Kaigan no Sanninmusume (Three Girls on the Beach)
海岸の三人娘
- Date:
- 1939 (Shōwa 14)
- Medium:
- Oil on canvas
Description
Kaigan no Sanninmusume (Three Girls on the Beach), painted in 1939 and held in the National Museum of Modern Art, Tokyo (MOMAT), is among the principal late paintings of Nakamura Fusetsu's seventy-third year and a return in his Shōwa maturity to the seaside genre subject that had attracted Meiji yōga since Aoki Shigeru's celebrated A Gift of the Sea of 1904. The oil shows three young women standing barefoot at the edge of the surf on a clouded summer day, their kimono lifted to mid-calf and their hair caught back, in a horizontal composition that places the figures slightly off-centre against the great horizontal band of the open Pacific.
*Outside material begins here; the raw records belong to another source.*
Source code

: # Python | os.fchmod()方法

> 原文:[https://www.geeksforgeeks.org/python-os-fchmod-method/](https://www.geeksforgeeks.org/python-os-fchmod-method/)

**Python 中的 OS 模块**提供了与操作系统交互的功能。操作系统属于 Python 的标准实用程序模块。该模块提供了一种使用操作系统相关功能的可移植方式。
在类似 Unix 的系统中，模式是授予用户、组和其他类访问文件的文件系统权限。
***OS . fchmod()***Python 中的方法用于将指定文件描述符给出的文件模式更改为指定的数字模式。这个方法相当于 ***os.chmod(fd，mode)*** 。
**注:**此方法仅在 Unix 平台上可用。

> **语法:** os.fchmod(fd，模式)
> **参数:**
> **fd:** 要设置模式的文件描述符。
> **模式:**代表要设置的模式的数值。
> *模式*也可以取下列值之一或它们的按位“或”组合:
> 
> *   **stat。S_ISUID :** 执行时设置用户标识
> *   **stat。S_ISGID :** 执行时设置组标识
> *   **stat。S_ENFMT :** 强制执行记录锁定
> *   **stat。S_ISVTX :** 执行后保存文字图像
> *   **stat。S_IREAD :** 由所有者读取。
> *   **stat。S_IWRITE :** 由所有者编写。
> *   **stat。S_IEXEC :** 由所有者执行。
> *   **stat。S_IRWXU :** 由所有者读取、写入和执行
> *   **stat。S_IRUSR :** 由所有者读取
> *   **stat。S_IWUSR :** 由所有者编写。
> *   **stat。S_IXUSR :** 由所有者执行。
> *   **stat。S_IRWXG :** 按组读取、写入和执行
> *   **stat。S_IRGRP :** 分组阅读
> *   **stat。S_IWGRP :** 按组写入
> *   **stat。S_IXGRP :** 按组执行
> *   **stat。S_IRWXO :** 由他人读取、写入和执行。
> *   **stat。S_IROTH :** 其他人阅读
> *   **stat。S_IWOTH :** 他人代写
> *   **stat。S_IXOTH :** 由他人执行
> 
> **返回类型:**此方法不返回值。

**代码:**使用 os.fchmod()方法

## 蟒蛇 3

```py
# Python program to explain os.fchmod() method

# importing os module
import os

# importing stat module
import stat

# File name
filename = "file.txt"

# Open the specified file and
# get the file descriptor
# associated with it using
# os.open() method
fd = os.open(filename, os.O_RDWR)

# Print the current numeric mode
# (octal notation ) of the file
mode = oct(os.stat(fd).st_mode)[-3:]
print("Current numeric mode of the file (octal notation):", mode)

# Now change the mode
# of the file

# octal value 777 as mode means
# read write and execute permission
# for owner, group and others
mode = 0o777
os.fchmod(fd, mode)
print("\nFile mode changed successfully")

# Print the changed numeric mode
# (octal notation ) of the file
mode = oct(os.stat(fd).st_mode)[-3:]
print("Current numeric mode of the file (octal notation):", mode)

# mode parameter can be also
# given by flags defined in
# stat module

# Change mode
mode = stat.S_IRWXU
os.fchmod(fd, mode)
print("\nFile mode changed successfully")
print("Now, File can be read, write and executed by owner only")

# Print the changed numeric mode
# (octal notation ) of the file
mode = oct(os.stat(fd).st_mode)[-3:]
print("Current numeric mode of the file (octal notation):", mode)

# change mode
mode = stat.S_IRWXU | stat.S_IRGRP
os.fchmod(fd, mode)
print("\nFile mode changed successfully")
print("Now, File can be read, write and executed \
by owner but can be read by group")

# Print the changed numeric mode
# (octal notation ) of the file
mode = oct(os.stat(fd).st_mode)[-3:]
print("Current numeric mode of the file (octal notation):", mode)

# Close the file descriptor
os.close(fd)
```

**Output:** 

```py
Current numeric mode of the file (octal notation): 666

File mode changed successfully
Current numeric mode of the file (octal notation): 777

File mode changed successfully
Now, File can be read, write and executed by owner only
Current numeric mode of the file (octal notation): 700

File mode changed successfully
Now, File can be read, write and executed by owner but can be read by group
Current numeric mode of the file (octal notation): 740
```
The handling is more loosely brushed and higher-keyed than in Fusetsu's earlier history paintings, reflecting the relaxation of his late style and the influence of the lyrical seaside paintings then being produced by the younger generation of MOMAT-collected yōga; the painting was acquired by the museum in the post-war reorganisation of the imperial collections and remains among the principal examples of Fusetsu's late work in a Tokyo public collection. The work documents the continuity of the academic figure tradition Fusetsu had established forty years earlier in the Paris life-class and brought, by 1939, to a quieter and more elegiac late maturity.